Beneath this instruction is a listing. Transcribe from it only the stretch from the line with "## 👉 [สมัคร เล่นไพ่" through the line with "เว็บเกมเดิมพันสล็อตสมัคร โจ๊กเกอร์ slot", both end lines included, exactly as written.

--- RECORD EXCERPTS ---

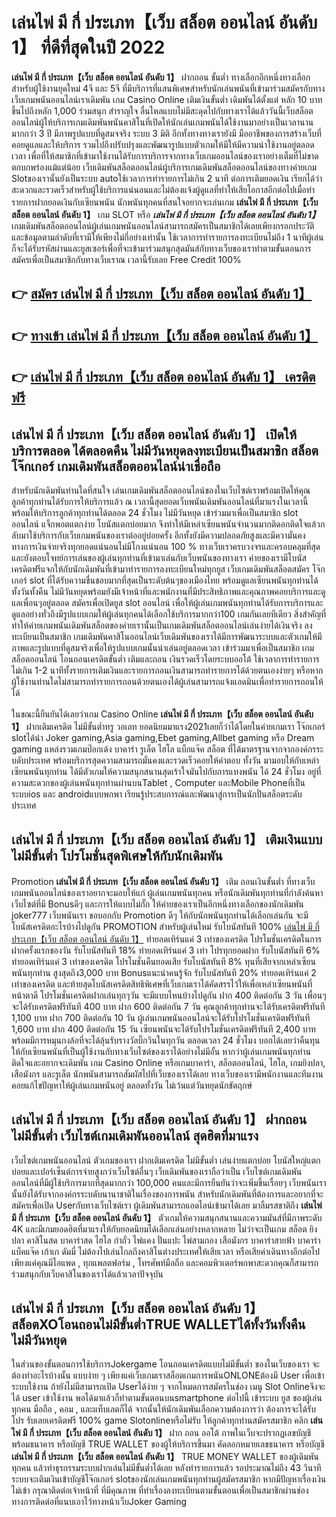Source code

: # เล่นไพ่ มี กี่ ประเภท【เว็บ สล็อต ออนไลน์ อันดับ 1】  ที่ดีที่สุดในปี 2022

**เล่นไพ่ มี กี่ ประเภท【เว็บ สล็อต ออนไลน์ อันดับ 1】** ฝากถอน ขั้นต่ำ  ทางเลือกอีกหนึ่งทางเลือกสำหรับผู้ใช้งานยุคใหม่ 4จี และ 5จี ที่มีบริการที่แสนพิเศษสำหรับนักเล่นพนันที่เข้ามาร่วมสมัครกับทางเว็บเกมพนันออนไลน์เราเดิมพัน เกม Casino Online เติมเงินขั้นต่ำ เดิมพันได้ตั้งแต่ หลัก 10 บาทขึ้นไปถึงหลัก 1,000 ร่วมสนุก สำราญใจ ลื่นไหลแบบไม่มีสะดุดไปกับทางเราได้แล้ววันนี้เว็บสล็อตออนไลน์ผู้ให้บริการเกมเดิมพันพนันคาสิโนที่เปิดให้นักเล่นเกมพนันได้ใช้งานมาอย่างเป็นเวลานานมากกว่า 3 ปี มีภาพรูปแบบที่ดูสมจจริง ระบบ 3 มิติ
อีกทั้งทางทางเรายังมี มืออาชีพของการสร้างเว็บที่คอยดูแลและให้บริการ  รวมไปถึงปรับปรุงและพัฒนารูปแบบตัวเกมให้มีให้มีความน่าใช้งานอยู่ตลอดเวลา เพื่อที่ให้สมาชิกที่เข้ามาใช้งานได้รับการบริการจากทางเว็บเกมออนไลน์ของเราอย่างเต็มที่ไม่ขาดตกบกพร่องแม้แต่น้อย เว็บเดิมพันสล็อตออนไลน์ผู้บริการเกมเดิมพันสล็อตออนไลน์ของทางค่ายเกม Slotของเรานั้นยังเป็นระบบ autoใช้เวลาการทำรายการไม่เกิน 2 นาที ต่อการเติมยอดเงิน เรียกได้ว่าสะดวกและรวดเร็วสำหรับผู้ใช้บริการแน่นอนและไม่ต้องแจ้งผู้ดูแลที่ทำให้เสียโอกาสอีกต่อไปเมื่อทำรายการฝากยอดเงินกับเซียนพนัน
นักพนันทุกคนที่สนใจอยากจะเล่นเกม **เล่นไพ่ มี กี่ ประเภท【เว็บ สล็อต ออนไลน์ อันดับ 1】** เกม SLOT  หรือ ***เล่นไพ่ มี กี่ ประเภท【เว็บ สล็อต ออนไลน์ อันดับ 1】*** เกมเดิมพันสล็อตออนไลน์ผู้เล่นเกมพนันออนไลน์สามารถสมัครเป็นสมาชิกได้เลยเพียงกรอกประวัติและข้อมูลตามลำดับที่เรามีให้เพียงไม่กี่อย่างเท่านั้น ใช้เวลาการทำรายการลงทะเบียนไม่ถึง 1 นาทีผู้เล่นก็จะได้รับรหัสผ่านและยูสเซอร์เพื่อที่จะเข้ามาร่วมสนุกสุดมันส์กับทางเว็บของเราทำตามขั้นตอนการสมัครเพื่อเป็นสมาชิกกับทางเว็บเราณ เวลานี้รับเลย Free Credit 100%

## 👉 [สมัคร เล่นไพ่ มี กี่ ประเภท【เว็บ สล็อต ออนไลน์ อันดับ 1】](https://archa888.com/)
## 👉 [ทางเข้า เล่นไพ่ มี กี่ ประเภท【เว็บ สล็อต ออนไลน์ อันดับ 1】](https://archa888.com/)
## 👉 [เล่นไพ่ มี กี่ ประเภท【เว็บ สล็อต ออนไลน์ อันดับ 1】 เครดิตฟรี](https://archa888.com/)

## เล่นไพ่ มี กี่ ประเภท【เว็บ สล็อต ออนไลน์ อันดับ 1】 เปิดให้บริการตลอด ได้ตลอดคืน ไม่มีวันหยุดลงทะเบียนเป็นสมาชิก สล็อต โจ๊กเกอร์ เกมเดิมพันสล็อตออนไลน์น่าเชื่อถือ

สำหรับนักเดิมพันท่านใดที่สนใจ เล่นเกมเดิมพันสล็อตออนไลน์ของในเว็บไซต์เราพร้อมเปิดให้คุณลูกค้าทุกท่านได้รับการให้บริการแล้ว ณ เวลานี้สุดยอดเว็บพนันเดิมพันออนไลน์ที่มาแรงในเวลานี้ พร้อมให้บริการลูกค้าทุกท่านได้ตลอด 24 ชั่วโมง ไม่มีวันหยุด เข้าร่วมมาเพื่อเป็นสมาชิก slot ออนไลน์ แจ็กพอตแตกง่าย โบนัสแตกบ่อยมาก จึงทำให้มีเหล่าเซียนพนันจำนวนมากติดอกติดใจแล้วกลับมาใช้บริการกับเว็บเกมพนันของเราต่ออยู่บ่อยครั้ง อีกทั้งยังมีความปลอดภัยสูงและมีความั่นคงทางการเงินจ่ายจริงทุกยอดแน่นอนไม่มีโกงแน่นอน 100 % ทางเว็บเราครบวงจรและครอบคลุมที่สุดและยังตอบโจทย์การเล่นของผู้เล่นทุกท่านที่เข้ามาเล่นกับเว็บพนันของทางเรา
ค่ายของเรามีโบนัสเครดิตฟรีแจกให้กับนักเดิมพันที่เข้ามาทำรายการลงทะเบียนใหม่ทุกยูส เว็บเกมเดิมพันสล็อตสมัคร โจ๊กเกอร์ slot ที่ได้รับความชื่นชอบมากที่สุดเป็นระดับต้นๆของเมืองไทย พร้อมดูแลเซียนพนันทุกท่านได้ทั้งวันทั้งคืน ไม่มีวันหยุดพร้อมยังมีเจ้าหน้าที่และพนักงานที่มีประสิทธิภาพและคุณภาพคอยบริการและดูแลเพื่อนๆอยู่ตลอด สมัครเพื่อเปิดยูส slot ออนไลน์ เพื่อให้ผู้เล่นเกมพนันทุกท่านได้รับการบริการและดูแลอย่างทั่วถึงมีรูปแบบเกมให้ผู้เล่นทุกคนได้เลือกใช้บริการมากกว่า100 เกมกันเลยทีเดียว
สิ่งสำคัญที่ทำให้ค่ายเกมพนันเดิมพันสล็อตของค่ายเรานั้นเป็นเกมเดิมพันสล็อตออนไลน์เล่นง่ายได้เงินจริง ลงทะเบียนเป็นสมาชิก  เกมเดิมพันคาสิโนออนไลน์เว็บเดิมพันของเราได้มีการพัฒนาระบบและตัวเกมให้มีภาพและรูปแบบที่ดูสมจริงเพื่อให้รูปแบบเกมนั้นน่าเล่นอยู่ตลอดเวลา เข้าร่วมมาเพื่อเป็นสมาชิก เกมสล็อตออนไลน์ โอนถอนเครดิตขั้นต่ำ เติมและถอน เงินรวดเร็วโดยระบบออโต้ ใช้เวลาการทำรายการไม่เกิน 1-2 นาทีทั้งรายการเติมเงินและรายการถอนเงินสามารถทำรายการได้ด้วยตนเองง่ายๆ หรือหากผู้ใช้งานท่านใดไม่สามารถทำรายการถอนด้วยตนเองได้ผู้เล่นสามารถแจ้งแอดมินเพื่อทำรายการถอนให้ได้

ในขณะนี้ยืนยันได้เลยว่าเกม  Casino Online **เล่นไพ่ มี กี่ ประเภท【เว็บ สล็อต ออนไลน์ อันดับ 1】** ฝากเติมเครดิต ไม่มีขั้นต่ำทรู วอเลท ยอดนิยมมาแรง2021เลยก็ว่าได้โดยในค่ายเกมเรา โจ๊กเกอร์ slotได้นำ  Joker gaming,Asia gaming,Ebet gaming,Allbet gaming หรือ Dream gaming แหล่งรวมเกมป๊อกเด้ง บาคาร่า รูเล็ต ไฮโล แบ็กแจ๊ค สล็อต ที่ได้มาตรฐานจากจากองค์กรระบดับประเทศ พร้อมบริการสุดความสามารถมั่นคงและรวดเร็วคอยให้คำตอบ ทั้งวัน มามอบให้กับเหล่าเซียนพนันทุกท่าน ได้มีตัวเกมให้ความสนุกสนานสุดเร้าใจมันไปกับการแทงพนัน ได้ 24 ชั่วโมง อยู่ที่ความสะดวกของผู้เล่นพนันทุกท่านผ่านบนTablet , Computer และMobile Phoneที่เป็นระบบios และ androidแบบพกพา เรียนรู้ประสบการณ์และพัฒนาสู่การเป็นนักปั่นสล็อตระดับประเทศ

## เล่นไพ่ มี กี่ ประเภท【เว็บ สล็อต ออนไลน์ อันดับ 1】 เติมเงินแบบไม่มีขั้นต่ำ โปรโมชั่นสุดพิเศษให้กับนักเดิมพัน

 Promotion  **เล่นไพ่ มี กี่ ประเภท【เว็บ สล็อต ออนไลน์ อันดับ 1】** เติม ถอนเงินขั้นต่ำ ที่ทางเว็บเกมพนันออนไลน์ของเราอยากจะมอบให้แก่  ผู้เล่นเกมพนันทุกคน หรือนักเดิมพันทุกท่านที่กำลังค้นหาเว็บไซต์ที่มี Bonusดีๆ และการให้แบบไม่กั๊ก ให้ค่ายของเราเป็นอีกหนึ่งทางเลือกของนักเดิมพัน joker777 เว็บพนันเรา ขอบอกกับ Promotion ดีๆ ให้กับนักพนันทุกท่านได้เลือกเล่นกัน จะมีโบนัสเครดิตอะไรบ้างไปดูกัน
 PROMOTION สำหรับผู้เล่นใหม่ รับโบนัสทันที 100% [เล่นไพ่ มี กี่ ประเภท【เว็บ สล็อต ออนไลน์ อันดับ 1】](https://archa888.com/) ทำยอดเทิร์นแค่ 3 เท่าของเครดิต
โปรโมชั่นเครดิตในการฝากครั้งแรกของวัน รับโบนัสทันที 18% ทำยอดเทิร์นแค่ 3 เท่า
โปรทุกยอดฝาก รับโบนัสทันที 6% ทำยอดเทิร์นแค่ 3 เท่าของเครดิต
โปรโมชั่นคืนยอดเสีย รับโบนัสทันที 8% ทุนที่เสียจากเหล่าเซียนพนันทุกท่าน สูงสุดถึง3,000 บาท
Bonusแนะนำคนรู้จัก รับโบนัสทันที 20% ทำยอดเทิร์นแค่ 2 เท่าของเครดิต
และท้ายสุดโบนัสเครดิตสิทธิพิเศษที่เว็บเกมเราได้คัดสรรไว้ให้เพื่อเหล่าเซียนพนันที่หน้าตาดี โปรโมชั่นเครดิตฝากเล่นทุกๆวัน จะมีแบบไหนบ้างไปดูกัน
ฝาก 400 ติดต่อกัน 3 วัน เพื่อนๆจะได้รับเครดิตฟรีทันที 400 บาท
ฝาก 600 ติดต่อกัน 7 วัน คุณลูกค้าทุกท่านจะได้รับเครดิตฟรีทันที 1,100 บาท
ฝาก 700 ติดต่อกัน 10 วัน ผู้เล่นเกมพนันออนไลน์จะได้รับโปรโมชั่นเครดิตฟรีทันที 1,600 บาท
ฝาก 400 ติดต่อกัน 15 วัน เซียนพนันจะได้รับโปรโมชั่นเครดิตฟรีทันที 2,400 บาท
พร้อมมีการหมุนกงล้อที่จะได้ลุ้นรับรางวัลบิ๊กวินในทุกวัน ตลอดเวลา 24 ชั่วโมง บอกได้เลยว่าคืนทุนให้กับเซียนพนันที่เป็นผู้ใช้งานกับทางเว็บไซต์ของเราได้อย่างไม่มีอั้น หากว่าผู้เล่นเกมพนันทุกท่านติดใจและอยากจะเดิมพัน เกม  Casino Online หรือเกมบาคาร่า, สล็อตออนไลน์, ไฮโล, เกมยิงปลา, เสือมังกร และรูเล็ต นักพนันสามารถสัมผัสไปที่เว็บของเราได้เลย ทางเว็บของเรามีพนักงานและทีมงานคอยแก้ไขปัญหาให้ผู้เล่นเกมพนันอยู่ ตลอดทั้งวัน ไม่เว้นแต่วันหยุดนักขัตฤกษ์

## เล่นไพ่ มี กี่ ประเภท【เว็บ สล็อต ออนไลน์ อันดับ 1】 ฝากถอน ไม่มีขั้นต่ำ  เว็บไซต์เกมเดิมพันออนไลน์ สุดฮิตที่มาแรง

เว็บไซต์เกมพนันออนไลน์ ตัวเกมของเรา ฝากเติมเครดิต ไม่มีขั้นต่ำ เล่นง่ายแตกบ่อย โบนัสใหญ่แตกบ่อยและเปอร์เซ็นต์การจ่ายสูงกว่าเว็บไซต์อื่นๆ เว็บเดิมพันของเราถือว่าเป็น เว็บไซต์เกมเดิมพันออนไลน์ที่มีผู้ใช้บริการมากที่สุดมากกว่า 100,000 คนและมีการยืนยันว่าจะเพิ่มขึ้นเรื่อยๆ เว็บพนันเรานั้นยังได้รับจากองค์กรระบดับนานาชาติในเรื่องของการพนัน สำหรับนักเดิมพันที่ต้องการและอยากที่จะสมัครเพื่อเปิด Userกับทางเว็บไซต์เรา ผู้เดิมพันสามารถแอดไลน์เข้ามาได้เลย
	มาลิ้มรสชาติถึง **เล่นไพ่ มี กี่ ประเภท【เว็บ สล็อต ออนไลน์ อันดับ 1】** ตัวเกมให้ความสนุกสนานและความมันส์ที่มีภาพระดับ 4K และมีเกมยอดฮิตที่มาแรงให้กับยอดนิยมได้เลือกเล่นอย่างหลากหลาย  ไม่ว่าจะเป็นเกม สล็อต ยิงปลา คาสิโนสด บาคาร่าสด ไฮโล กำถั่ว ไพ่แคง ปั่นแปะ ไพ่สามกอง เสือมังกร บาคาร่าสายฟ้า บาคาร่า แบ็คแจ๊ค เก้าเก ดัมมี่ ไม่ต้องไปเล่นไกลถึงคาสิโนต่างประเทศให้เสียเวลา หรือเสียค่าเดินทางอีกต่อไป เพียงแค่คุณมีไอแพด , ทุกแพลตฟอร์ม , โทรศัพท์มือถือ และคอมพิวเตอร์พกพาสะดวกคุณก็สามารถร่วมสนุกกับเว็บคาสิโนของเราได้แล้วเวลาปัจจุบัน

## เล่นไพ่ มี กี่ ประเภท【เว็บ สล็อต ออนไลน์ อันดับ 1】 สล็อตXOโอนถอนไม่มีขั้นต่ำTRUE WALLETได้ทั้งวันทั้งคืน ไม่มีวันหยุด

ในส่วนของขั้นตอนการใช้บริการJokergame โอนถอนเครดิตแบบไม่มีขั้นต่ำ ของในเว็บของเรา จะต้องทำอะไรบ้างนั้น แบบง่าย ๆ เพียงแค่เว็บเกมเราสล็อตเกมการพนันONLONEต้องมี User เพื่อเข้าระบบใช้งาน ถ้ายังไม่มีสามารถเปิด Userได้ง่าย ๆ จากโหมดการสมัครในช่อง เมนู Slot Onlineจึงจะได้ user เข้าใช้งาน พอได้มาแล้วก็ทำตามขั้นตอนบนsmartphone ต่อไปนี้
เข้าระบบ ยูส  ของผู้เล่นทุกคน มือถือ , คอม , และแท็บเลตก็ได้
จากนั้นให้นักเดิมพันเลือกความต้องการว่า ต้องการจะได้รับโปร รับเลยเครดิตฟรี 100% game Slotonlineหรือไม่รับ
ให้ลูกค้าทุกท่านสมัครสมาชิก คลิก **เล่นไพ่ มี กี่ ประเภท【เว็บ สล็อต ออนไลน์ อันดับ 1】** ฝาก ถอน ออโต้ ภาพในเว็บจะปรากฏเลขบัญชีพร้อมธนาคาร หรือบัญชี TRUE WALLET ของผู้ให้บริการขึ้นมา
คัดลอกหมายเลขธนาคาร หรือบัญชี **เล่นไพ่ มี กี่ ประเภท【เว็บ สล็อต ออนไลน์ อันดับ 1】** TRUE MONEY WALLET ของผู้เดิมพันทุกคน แล้วทำธุรกรรมระบบฝากเล่นไม่มีขั้นต่ำได้เลย
หลังทำรายการแล้ว รอประมาณไม่ถึง 43 วินาที ระบบจะเติมเงินเข้าบัญชีโจ๊กเกอร์ slotของนักเล่นเกมพนันทุกท่านผู้สมัครสมาชิก
หากมีปัญหาเรื่องเงินไม่เข้า กรุณาติดต่อเจ้าหน้าที่ ที่มีคุณภาพ ที่ทำเรื่องลงทะเบียนตามขั้นตอนเพื่อเป็นสมาชิกผ่านช่องทางการติดต่อที่แนบเอาไว้ทางหน้าเว็บJoker Gaming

---

ANSWER TO THIS PROBLEM ::
## 👉 [สมัคร เล่นไพ่ มี กี่ ประเภท【เว็บ สล็อต ออนไลน์ อันดับ 1】](https://archa888.com/)
## 👉 [ทางเข้า เล่นไพ่ มี กี่ ประเภท【เว็บ สล็อต ออนไลน์ อันดับ 1】](https://archa888.com/)
## 👉 [เล่นไพ่ มี กี่ ประเภท【เว็บ สล็อต ออนไลน์ อันดับ 1】 เครดิตฟรี](https://archa888.com/)

## เล่นไพ่ มี กี่ ประเภท【เว็บ สล็อต ออนไลน์ อันดับ 1】 เปิดให้บริการตลอด ได้ตลอดคืน ไม่มีวันหยุดลงทะเบียนเป็นสมาชิก สล็อต โจ๊กเกอร์ เกมเดิมพันสล็อตออนไลน์น่าเชื่อถือ

สำหรับนักเดิมพันท่านใดที่สนใจ เล่นเกมเดิมพันสล็อตออนไลน์ของในเว็บไซต์เราพร้อมเปิดให้คุณลูกค้าทุกท่านได้รับการให้บริการแล้ว ณ เวลานี้สุดยอดเว็บพนันเดิมพันออนไลน์ที่มาแรงในเวลานี้ พร้อมให้บริการลูกค้าทุกท่านได้ตลอด 24 ชั่วโมง ไม่มีวันหยุด เข้าร่วมมาเพื่อเป็นสมาชิก slot ออนไลน์ แจ็กพอตแตกง่าย โบนัสแตกบ่อยมาก จึงทำให้มีเหล่าเซียนพนันจำนวนมากติดอกติดใจแล้วกลับมาใช้บริการกับเว็บเกมพนันของเราต่ออยู่บ่อยครั้ง อีกทั้งยังมีความปลอดภัยสูงและมีความั่นคงทางการเงินจ่ายจริงทุกยอดแน่นอนไม่มีโกงแน่นอน 100 % ทางเว็บเราครบวงจรและครอบคลุมที่สุดและยังตอบโจทย์การเล่นของผู้เล่นทุกท่านที่เข้ามาเล่นกับเว็บพนันของทางเรา
ค่ายของเรามีโบนัสเครดิตฟรีแจกให้กับนักเดิมพันที่เข้ามาทำรายการลงทะเบียนใหม่ทุกยูส เว็บเกมเดิมพันสล็อตสมัคร โจ๊กเกอร์ slot ที่ได้รับความชื่นชอบมากที่สุดเป็นระดับต้นๆของเมืองไทย พร้อมดูแลเซียนพนันทุกท่านได้ทั้งวันทั้งคืน ไม่มีวันหยุดพร้อมยังมีเจ้าหน้าที่และพนักงานที่มีประสิทธิภาพและคุณภาพคอยบริการและดูแลเพื่อนๆอยู่ตลอด สมัครเพื่อเปิดยูส slot ออนไลน์ เพื่อให้ผู้เล่นเกมพนันทุกท่านได้รับการบริการและดูแลอย่างทั่วถึงมีรูปแบบเกมให้ผู้เล่นทุกคนได้เลือกใช้บริการมากกว่า100 เกมกันเลยทีเดียว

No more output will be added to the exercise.